I am working on 16S rRNA data that represent 25 samples collected from dead standing trees with either white- or brown-rot fungi grown on it.
I didn’t observe any clear significant differences between the two categories in terms of the alpha diversity. However, I could see some significance in the beta-diversity. The PCoA plot showed that there is separation but not so clear. The same samples were used for the ITS based analyses by someone else who found that 8 out of 25 samples don’t contain any ITSs representing the above mentioned brown- or white-rot fungi. I removed those 8 samples from my analyses altogether to see if the 16S data become less fuzzy and a bit more revealing.
I did the following:
1. Removed the raw reads of all the 8 samples and re-run the analyses again on 17 samples.
I found that the alpha diversity differences did not change much in terms of statistical significance.
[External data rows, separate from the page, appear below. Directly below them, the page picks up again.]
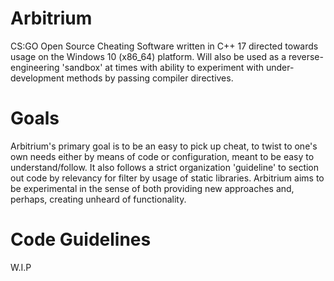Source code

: # Arbitrium
CS:GO Open Source Cheating Software written in C++ 17 directed towards usage on the Windows 10 (x86_64) platform. Will also be used as a reverse-engineering 'sandbox' at times with ability to experiment with under-development methods by passing compiler directives.

# Goals
Arbitrium's primary goal is to be an easy to pick up cheat, to twist to one's own needs either by means of code or configuration, meant to be easy to understand/follow. It also follows a strict organization 'guideline' to section out code by relevancy for filter by usage of static libraries. Arbitrium aims to be experimental in the sense of both providing new approaches and, perhaps, creating unheard of functionality.

# Code Guidelines
W.I.P
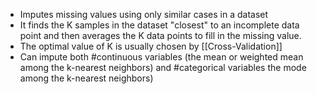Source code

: - Imputes missing values using only similar cases in a dataset
- It finds the K samples in the dataset "closest" to an incomplete data point and then averages the K data points to fill in the missing value.
- The optimal value of K is usually chosen by [[Cross-Validation]] 
- Can impute both #continuous variables (the mean or weighted mean among the k-nearest neighbors) and #categorical variables the mode among the k-nearest neighbors)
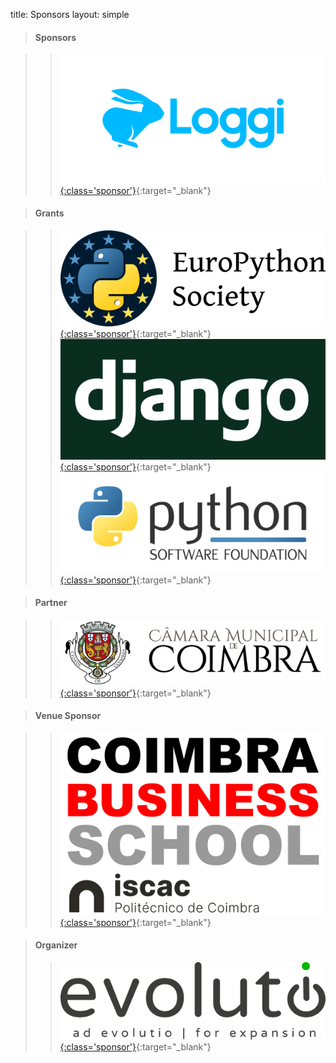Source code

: title: Sponsors
layout: simple

<div markdown="1" class="row">


<div markdown="1" class="col-12 flex-sponsors-organizer">

> #### Sponsors

> > [![loggi](/static/images/sponsors/loggi.png){:class='sponsor'}](https://www.loggi.com/){:target="_blank"}


</div>

<div markdown="1" class="col-12 flex-sponsors-organizer">

> #### Grants

> > [![europython](/static/images/sponsors/eps.png){:class='sponsor'}](https://www.europython-society.org/){:target="_blank"}
> > [![djangosoftwarefoundation](/static/images/sponsors/dsf.png){:class='sponsor'}](https://www.djangoproject.com/){:target="_blank"}
> > [![pythonsoftwarefoundation](/static/images/sponsors/logo-psf.svg){:class='sponsor'}](https://www.python.org/psf-landing/){:target="_blank"}


</div>

<div markdown="1" class="col-12 col-md-4">

> #### Partner

> > [![cbs](/static/images/sponsors/cmc.png){:class='sponsor'}](https://www.cm-coimbra.pt/){:target="_blank"}

</div>

<div markdown="1" class="col-12 col-md-4">

> #### Venue Sponsor

> > [![cbs](/static/images/sponsors/cbs_iscac.png){:class='sponsor'}](https://bs.iscac.pt/){:target="_blank"}


</div>

<div markdown="1" class="col-12 col-md-4">

> #### Organizer
>
> > [![evolutio](/static/images/sponsors/evolutio.png){:class='sponsor'}](https://evolutio.pt/){:target="_blank"}

</div>
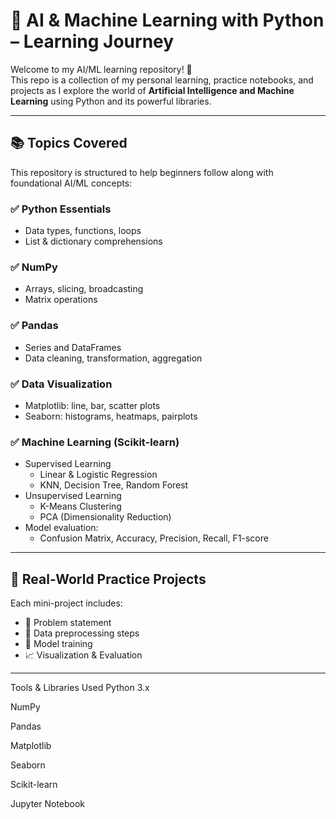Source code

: # 🤖 AI & Machine Learning with Python – Learning Journey 

Welcome to my AI/ML learning repository! 👋  
This repo is a collection of my personal learning, practice notebooks, and projects as I explore the world of **Artificial Intelligence and Machine Learning** using Python and its powerful libraries.

---

## 📚 Topics Covered

This repository is structured to help beginners follow along with foundational AI/ML concepts:

### ✅ Python Essentials
- Data types, functions, loops
- List & dictionary comprehensions

### ✅ NumPy
- Arrays, slicing, broadcasting
- Matrix operations

### ✅ Pandas
- Series and DataFrames
- Data cleaning, transformation, aggregation

### ✅ Data Visualization
- Matplotlib: line, bar, scatter plots
- Seaborn: histograms, heatmaps, pairplots

### ✅ Machine Learning (Scikit-learn)
- Supervised Learning
  - Linear & Logistic Regression
  - KNN, Decision Tree, Random Forest
- Unsupervised Learning
  - K-Means Clustering
  - PCA (Dimensionality Reduction)
- Model evaluation:
  - Confusion Matrix, Accuracy, Precision, Recall, F1-score

---

## 🧪 Real-World Practice Projects

Each mini-project includes:
- 📄 Problem statement
- 🧹 Data preprocessing steps
- 🤖 Model training
- 📈 Visualization & Evaluation



---
Tools & Libraries Used
Python 3.x

NumPy

Pandas

Matplotlib

Seaborn

Scikit-learn

Jupyter Notebook

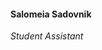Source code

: #### Salomeia Sadovnik
*Student Assistant*
<br>

### <a href="mailto:salomeyabokk@gmail.com" title="Email"><i class="fa-solid fa-envelope"></i></a> <a href="https://www.linkedin.com/in/salomeya-sadovnik-49ba9227a/" title="LinkedIn"><i class="fa-brands fa-linkedin"></i></a>

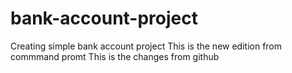 # bank-account-project
Creating simple bank account project
This is the new edition from commmand promt
This is the changes from github

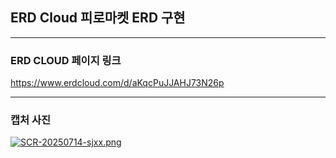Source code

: ## ERD Cloud 피로마켓 ERD 구현

---

### ERD CLOUD 페이지 링크

https://www.erdcloud.com/d/aKqcPuJJAHJ73N26p

---

### 캡처 사진

[![SCR-20250714-sjxx.png](attachment:d59f5b02-ec56-4f93-8f0f-47917f220146:SCR-20250714-sjxx.png)](https://github.com/Pirogramming-23/Jin-Hyeseong/blob/Assignment/SellingCommunity_ERD/SellingCommunity_ERD.png?raw=true)
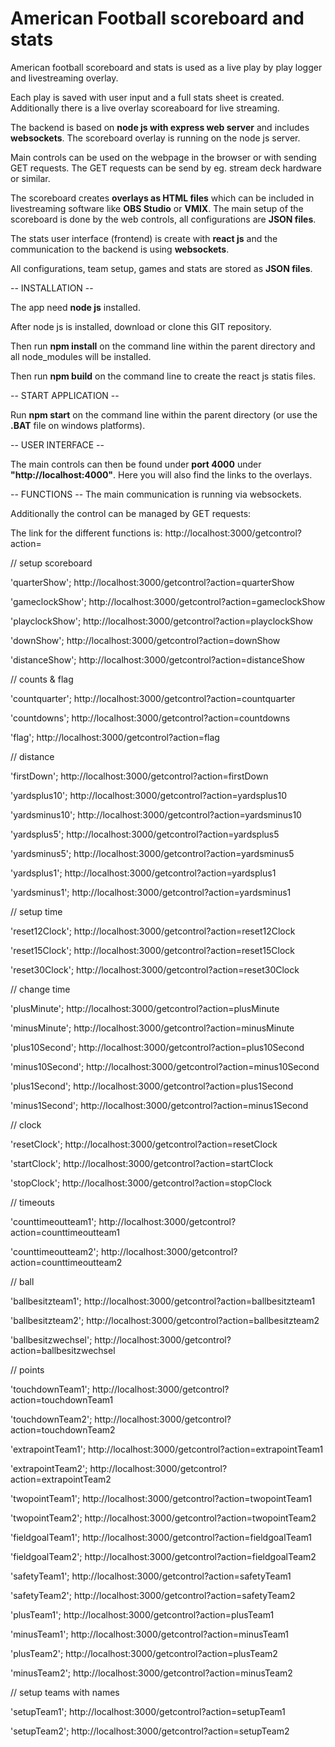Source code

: # American Football scoreboard and stats

American football scoreboard and stats is used as a live play by play logger and livestreaming overlay.

Each play is saved with user input and a full stats sheet is created.
Additionally there is a live overlay scoreaboard for live streaming.

The backend is based on **node js with express web server** and includes **websockets**.
The scoreboard overlay is running on the node js server.

Main controls can be used on the webpage in the browser or with sending GET requests.
The GET requests can be send by eg. stream deck hardware or similar.

The scoreboard creates **overlays as HTML files** which can be included in livestreaming software like **OBS Studio** or **VMIX**.
The main setup of the scoreboard is done by the web controls, all configurations are **JSON files**.

The stats user interface (frontend) is create with **react js** and the communication to the backend is using **websockets**.

All configurations, team setup, games and stats are stored as **JSON files**.


-- INSTALLATION --

The app need **node js** installed.

After node js is installed, download or clone this GIT repository.

Then run **npm install** on the command line within the parent directory and all node_modules will be installed.

Then run **npm build** on the command line to create the react js statis files.


-- START APPLICATION --

Run **npm start** on the command line within the parent directory (or use the **.BAT** file on windows platforms).


-- USER INTERFACE --

The main controls can then be found under **port 4000** under **"http://localhost:4000"**.
Here you will also find the links to the overlays.


-- FUNCTIONS --
The main communication is running via websockets.

Additionally the control can be managed by GET requests:

The link for the different functions is: http://localhost:3000/getcontrol?action=

// setup scoreboard

'quarterShow';			http://localhost:3000/getcontrol?action=quarterShow

'gameclockShow';		http://localhost:3000/getcontrol?action=gameclockShow

'playclockShow';		http://localhost:3000/getcontrol?action=playclockShow

'downShow';				http://localhost:3000/getcontrol?action=downShow

'distanceShow';			http://localhost:3000/getcontrol?action=distanceShow

// counts & flag

'countquarter';			http://localhost:3000/getcontrol?action=countquarter

'countdowns';			http://localhost:3000/getcontrol?action=countdowns

'flag';					http://localhost:3000/getcontrol?action=flag

// distance

'firstDown';			http://localhost:3000/getcontrol?action=firstDown

'yardsplus10';			http://localhost:3000/getcontrol?action=yardsplus10

'yardsminus10';			http://localhost:3000/getcontrol?action=yardsminus10

'yardsplus5';			http://localhost:3000/getcontrol?action=yardsplus5

'yardsminus5';			http://localhost:3000/getcontrol?action=yardsminus5

'yardsplus1';			http://localhost:3000/getcontrol?action=yardsplus1

'yardsminus1';			http://localhost:3000/getcontrol?action=yardsminus1

// setup time

'reset12Clock';			http://localhost:3000/getcontrol?action=reset12Clock

'reset15Clock';			http://localhost:3000/getcontrol?action=reset15Clock

'reset30Clock';			http://localhost:3000/getcontrol?action=reset30Clock

// change time

'plusMinute';			http://localhost:3000/getcontrol?action=plusMinute

'minusMinute';			http://localhost:3000/getcontrol?action=minusMinute

'plus10Second';			http://localhost:3000/getcontrol?action=plus10Second

'minus10Second';		http://localhost:3000/getcontrol?action=minus10Second

'plus1Second';			http://localhost:3000/getcontrol?action=plus1Second

'minus1Second';			http://localhost:3000/getcontrol?action=minus1Second

// clock

'resetClock';			http://localhost:3000/getcontrol?action=resetClock

'startClock';			http://localhost:3000/getcontrol?action=startClock

'stopClock';			http://localhost:3000/getcontrol?action=stopClock

// timeouts

'counttimeoutteam1';	http://localhost:3000/getcontrol?action=counttimeoutteam1

'counttimeoutteam2';	http://localhost:3000/getcontrol?action=counttimeoutteam2

// ball

'ballbesitzteam1';		http://localhost:3000/getcontrol?action=ballbesitzteam1

'ballbesitzteam2';		http://localhost:3000/getcontrol?action=ballbesitzteam2

'ballbesitzwechsel';	http://localhost:3000/getcontrol?action=ballbesitzwechsel

// points

'touchdownTeam1';		http://localhost:3000/getcontrol?action=touchdownTeam1

'touchdownTeam2';		http://localhost:3000/getcontrol?action=touchdownTeam2

'extrapointTeam1';		http://localhost:3000/getcontrol?action=extrapointTeam1

'extrapointTeam2';		http://localhost:3000/getcontrol?action=extrapointTeam2

'twopointTeam1';		http://localhost:3000/getcontrol?action=twopointTeam1

'twopointTeam2';		http://localhost:3000/getcontrol?action=twopointTeam2

'fieldgoalTeam1';		http://localhost:3000/getcontrol?action=fieldgoalTeam1

'fieldgoalTeam2';		http://localhost:3000/getcontrol?action=fieldgoalTeam2

'safetyTeam1';			http://localhost:3000/getcontrol?action=safetyTeam1

'safetyTeam2';			http://localhost:3000/getcontrol?action=safetyTeam2

'plusTeam1';			http://localhost:3000/getcontrol?action=plusTeam1

'minusTeam1';			http://localhost:3000/getcontrol?action=minusTeam1

'plusTeam2';			http://localhost:3000/getcontrol?action=plusTeam2

'minusTeam2';			http://localhost:3000/getcontrol?action=minusTeam2

// setup teams with names

'setupTeam1';			http://localhost:3000/getcontrol?action=setupTeam1

'setupTeam2';			http://localhost:3000/getcontrol?action=setupTeam2
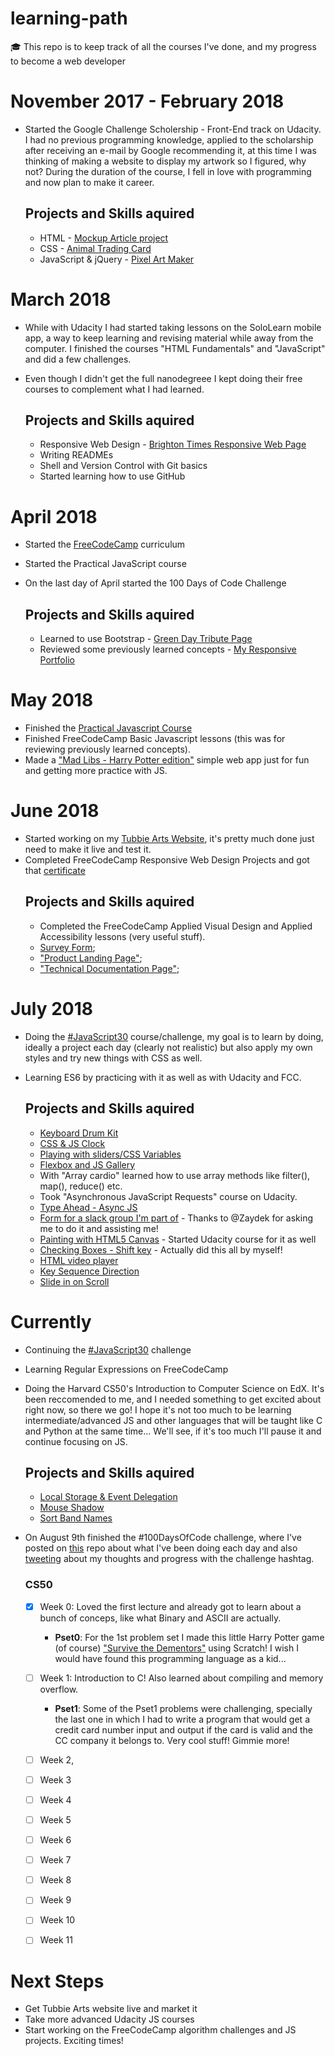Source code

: # learning-path
:mortar_board: This repo is to keep track of all the courses I've done, and my progress to become a web developer

# November 2017 - February 2018
- Started the Google Challenge Scholership - Front-End track on Udacity. I had no previous programming knowledge, applied to the scholarship after receiving an e-mail by Google recommending it, at this time I was thinking of making a website to display my artwork so I figured, why not? During the duration of the course, I fell in love with programming and now plan to make it career.

   ## Projects and Skills aquired
   - HTML - [Mockup Article project](https://sofiabsilva.github.io/html-mockup-article/)
   - CSS - [Animal Trading Card](https://sofiabsilva.github.io/animal-trading-card/)
   - JavaScript & jQuery - [Pixel Art Maker](https://sofiabsilva.github.io/pixel-art-maker/)

# March 2018
- While with Udacity I had started taking lessons on the SoloLearn mobile app, a way to keep learning and revising material while away from the computer. I finished the courses "HTML Fundamentals" and "JavaScript" and did a few challenges. 

- Even though I didn't get the full nanodegreee I kept doing their free courses to complement what I had learned.

  ## Projects and Skills aquired
   - Responsive Web Design - [Brighton Times Responsive Web Page](https://sofiabsilva.github.io/responsive-design/)
   - Writing READMEs
   - Shell and Version Control with Git basics
   - Started learning how to use GitHub

# April 2018 
   - Started the [FreeCodeCamp](https://www.freecodecamp.org/sofiabsilva) curriculum
   - Started the Practical JavaScript course
   - On the last day of April started the 100 Days of Code Challenge
   
     ## Projects and Skills aquired
       - Learned to use Bootstrap - [Green Day Tribute Page](https://sofiabsilva.github.io/greenday-tribute-page/)
       - Reviewed some previously learned concepts - [My Responsive Portfolio](https://sofiabsilva.github.io/portfolio/) 
  
# May 2018
   - Finished the [Practical Javascript Course](https://watchandcode.com/p/practical-javascript) 
   - Finished FreeCodeCamp Basic Javascript lessons (this was for reviewing previously learned concepts).
   - Made a ["Mad Libs - Harry Potter edition"](https://github.com/sofiabsilva/mad-libs-harry-potter) simple web app just for fun and getting more practice with JS.

# June 2018
   - Started working on my [Tubbie Arts Website](https://github.com/sofiabsilva/tubbie-arts-website), it's pretty much done just need to make it live and test it.
   - Completed FreeCodeCamp Responsive Web Design Projects and got that [certificate](https://www.freecodecamp.org/certification/sofiabsilva/responsive-web-design)
        ## Projects and Skills aquired
      - Completed the FreeCodeCamp Applied Visual Design and Applied Accessibility lessons (very useful stuff).
      - [Survey Form](https://sofiabsilva.github.io/Survey-FCC/); 
      - ["Product Landing Page"](https://sofiabsilva.github.io/product-landing-page-FCC/);
      - ["Technical Documentation Page"](https://codepen.io/Tubbie/full/gKKVmB);
   
# July 2018
  - Doing the [#JavaScript30](https://javascript30.com/) course/challenge, my goal is to learn by doing, ideally a project each day (clearly not realistic) but also apply my own styles and try new things with CSS as well.
  - Learning ES6 by practicing with it as well as with Udacity and FCC.
  
       ## Projects and Skills aquired
      - [Keyboard Drum Kit](https://codepen.io/Tubbie/full/vrMGRK)
      - [CSS & JS Clock](https://codepen.io/Tubbie/full/ZRgXXK)
      - [Playing with sliders/CSS Variables](https://codepen.io/Tubbie/full/djPWVz)
      - [Flexbox and JS Gallery](https://codepen.io/Tubbie/full/WKrpPR)
      - With "Array cardio" learned how to use array methods like filter(), map(), reduce() etc. 
      - Took "Asynchronous JavaScript Requests" course on Udacity. 
      - [Type Ahead - Async JS](https://codepen.io/Tubbie/full/ejgdNQ)
      - [Form for a slack group I'm part of](https://sofiabsilva.github.io/slack-users-form/) - Thanks to @Zaydek for asking me to do it and assisting me!
      - [Painting with HTML5 Canvas](https://codepen.io/Tubbie/full/wxqWwX) - Started Udacity course for it as well
      - [Checking Boxes - Shift key](https://codepen.io/Tubbie/full/rrYjZB) - Actually did this all by myself!
      - [HTML video player](https://codepen.io/Tubbie/full/bjaaYO)
      - [Key Sequence Direction](https://codepen.io/Tubbie/full/djJjwM)
      - [Slide in on Scroll](https://codepen.io/Tubbie/full/BPYwJX)
      
# Currently
  - Continuing the [#JavaScript30](https://javascript30.com/) challenge
  - Learning Regular Expressions on FreeCodeCamp
  - Doing the Harvard CS50's Introduction to Computer Science on EdX. It's been reccomended to me, and I needed something to get excited about right now, so there we go! I hope it's not too much to be learning intermediate/advanced JS and other languages that will be taught like C and Python at the same time... We'll see, if it's too much I'll pause it and continue focusing on JS.
  
      ## Projects and Skills aquired
      - [Local Storage & Event Delegation](https://codepen.io/Tubbie/full/MBXazo)
      - [Mouse Shadow](https://codepen.io/Tubbie/full/varXZE/)
      - [Sort Band Names](https://codepen.io/Tubbie/full/djKEpM)
      
   - On August 9th finished the #100DaysOfCode challenge, where I've posted on [this](https://github.com/sofiabsilva/100-days-of-code/blob/master/log.md) repo about what I've been doing each day and also [tweeting](https://twitter.com/TubbieHead) about my thoughts and progress with the challenge hashtag. 
   
      ### CS50
      - [x] Week 0: Loved the first lecture and already got to learn about a bunch of conceps, like what Binary and ASCII are actually.
         - **Pset0**: For the 1st problem set I made this little Harry Potter game (of course) ["Survive the Dementors"](https://scratch.mit.edu/projects/239435007/) using Scratch! I wish I would have found this programming language as a kid...
      
      - [ ] Week 1: Introduction to C! Also learned about compiling and memory overflow. 
         - **Pset1**: Some of the Pset1 problems were challenging, specially the last one in which I had to write a program that would get a credit card number input and output if the card is valid and the CC company it belongs to. Very cool stuff! Gimmie more!
      
      - [ ] Week 2, 
      - [ ] Week 3
      - [ ] Week 4
      - [ ] Week 5
      - [ ] Week 6
      - [ ] Week 7
      - [ ] Week 8
      - [ ] Week 9
      - [ ] Week 10
      - [ ] Week 11

# Next Steps
   - Get Tubbie Arts website live and market it 
   - Take more advanced Udacity JS courses
   - Start working on the FreeCodeCamp algorithm challenges and JS projects. Exciting times!

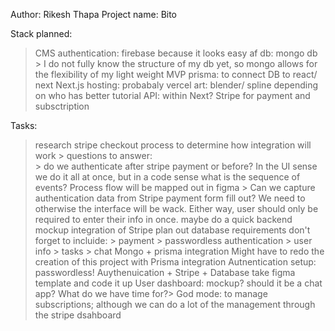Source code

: 

Author: Rikesh Thapa
Project name: Bito


Stack planned: 
> CMS
> authentication: firebase because it looks easy af
> db: mongo db > I do not fully know the structure of my db yet, so mongo allows for the flexibility of my light weight MVP
> prisma: to connect DB to react/ next
> Next.js
> hosting: probabaly vercel
> art: blender/ spline depending on who has better tutorial
> API: within Next?
> Stripe for payment and subsctription

Tasks:
> research stripe checkout process to determine how integration will work
    > questions to answer:  
        > do we authenticate after stripe payment or before? In the UI sense we do it all at once, but in a code sense what is the sequence of events? Process flow will be mapped out in figma
        > Can we capture authentication data from Stripe payment form fill out? We need to otherwise the interface will be wack. Either way, user should only be required to enter their info in once. 
> maybe do a quick backend mockup integration of Stripe
> plan out database requirements don't forget to incluide: 
    > payment
    > passwordless authentication
    > user info
    > tasks
    > chat
> Mongo + prisma integration
> Might have to redo the creation of this project with Prisma integration
> Autnentication setup: passwordless!
> Auythenuication + Stripe + Database 
> take figma template and code it up
> User dashboard: mockup? should it be a chat app? What do we have time for?> 
> God mode: to manage subscriptions; although we can do a lot of the management through the stripe dsahboard


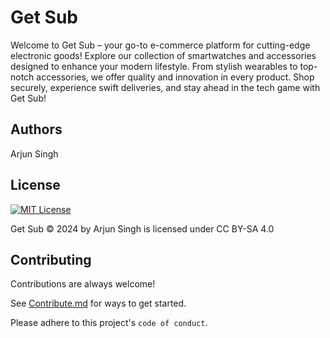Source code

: 
# Get Sub

Welcome to Get Sub – your go-to e-commerce platform for cutting-edge electronic goods! Explore our collection of smartwatches and accessories designed to enhance your modern lifestyle. From stylish wearables to top-notch accessories, we offer quality and innovation in every product. Shop securely, experience swift deliveries, and stay ahead in the tech game with Get Sub!


## Authors
Arjun Singh 

## License

 
[![MIT License](https://img.shields.io/badge/License-MIT-green.svg)](https://github.com/arjunsingh27/Get_Sub_Client/blob/main/LICENSE)
 
Get Sub © 2024 by Arjun Singh is licensed under CC BY-SA 4.0 

## Contributing

Contributions are always welcome!

See [Contribute.md](https://github.com/arjunsingh27/Get_Sub_Client) for ways to get started.

Please adhere to this project's `code of conduct`.

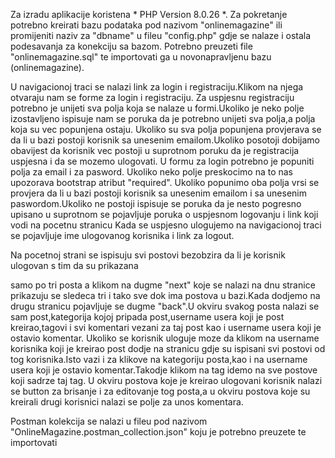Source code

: Za izradu aplikacije koristena * PHP Version 8.0.26 *.
Za pokretanje potrebno kreirati bazu podataka pod nazivom "onlinemagazine" ili promijeniti naziv za "dbname" u fileu "config.php" gdje se nalaze i ostala podesavanja za konekciju sa bazom.
Potrebno preuzeti file "onlinemagazine.sql" te importovati ga u novonapravljenu bazu (onlinemagazine).

U navigacionoj traci se nalazi link za login i registraciju.Klikom na njega otvaraju nam se forme za login i registraciju.
Za uspjesnu registraciju potrebno je unijeti sva polja koja se nalaze u formi.Ukoliko je neko polje izostavljeno ispisuje nam se poruka da je potrebno unijeti sva polja,a polja koja su vec popunjena ostaju.
Ukoliko su sva polja popunjena provjerava se da li u bazi postoji korisnik sa unesenim emailom.Ukoliko posotoji dobijamo obavijest da korisnik  vec postoji u suprotnom poruku da je registracija uspjesna i  da se mozemo ulogovati.
U formu za login potrebno je popuniti polja za email i za pasword.
Ukoliko neko polje preskocimo na to nas upozorava bootstrap atribut "required".
Ukoliko popunimo oba polja vrsi se provjera da li u bazi postoji korisnik sa unesenim emailom i sa unesenim paswordom.Ukoliko ne postoji ispisuje se poruka da je nesto pogresno upisano u suprotnom se pojavljuje poruka o uspjesnom logovanju i link koji vodi na pocetnu stranicu
Kada se uspjesno ulogujemo na navigacionoj traci se pojavljuje ime ulogovanog korisnika i link za logout.

Na pocetnoj strani se ispisuju svi postovi bezobzira da li je korisnik ulogovan s tim da su prikazana

 samo po tri posta a klikom na dugme "next" koje se nalazi na dnu stranice prikazuju se sledeca tri i tako sve dok ima postova u bazi.Kada dodjemo na drugu stranicu pojavljuje se dugme "back".U okviru svakog posta nalazi se sam post,kategorija kojoj pripada post,username usera koji je post kreirao,tagovi i svi komentari vezani za taj post kao i username usera koji je ostavio komentar.
Ukoliko se korisnik uloguje moze da klikom na username korisnika koji je kreirao post dodje na stranicu gdje su ispisani svi postovi od tog korisnika.Isto vazi i za klikove na kategoriju posta,kao i na username usera koji je ostavio komentar.Takodje klikom na tag idemo na sve postove koji sadrze taj tag.
U okviru postova koje je kreirao ulogovani korisnik nalazi se button za brisanje i za editovanje tog posta,a u okviru postova koje su kreirali drugi korisnici nalazi se polje za unos komentara.



Postman kolekcija se nalazi u fileu pod nazivom "OnlineMagazine.postman_collection.json" koju je potrebno preuzete te importovati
However, to my surprise the beta diversity changed and I could not see any statistical significance at all and the PCoA plot was all over the place.
2. Instead of removing all the raw reads and re-doing the demux and DADA2 steps, I made a new metadata file with only 17 samples and performed the downstream analyses using the table.qza representing all 25 samples. (i.e. I took the table.qza representing all 25 samples that was generated after dada2 step and filtered it so that only 17 samples are available for downstream analyses).
I found that the alpha-diversity significance did not change but the beta-diversity was significant. The PCoA was very clear showing separation of groups. The data appeared good enough to show some clear differences.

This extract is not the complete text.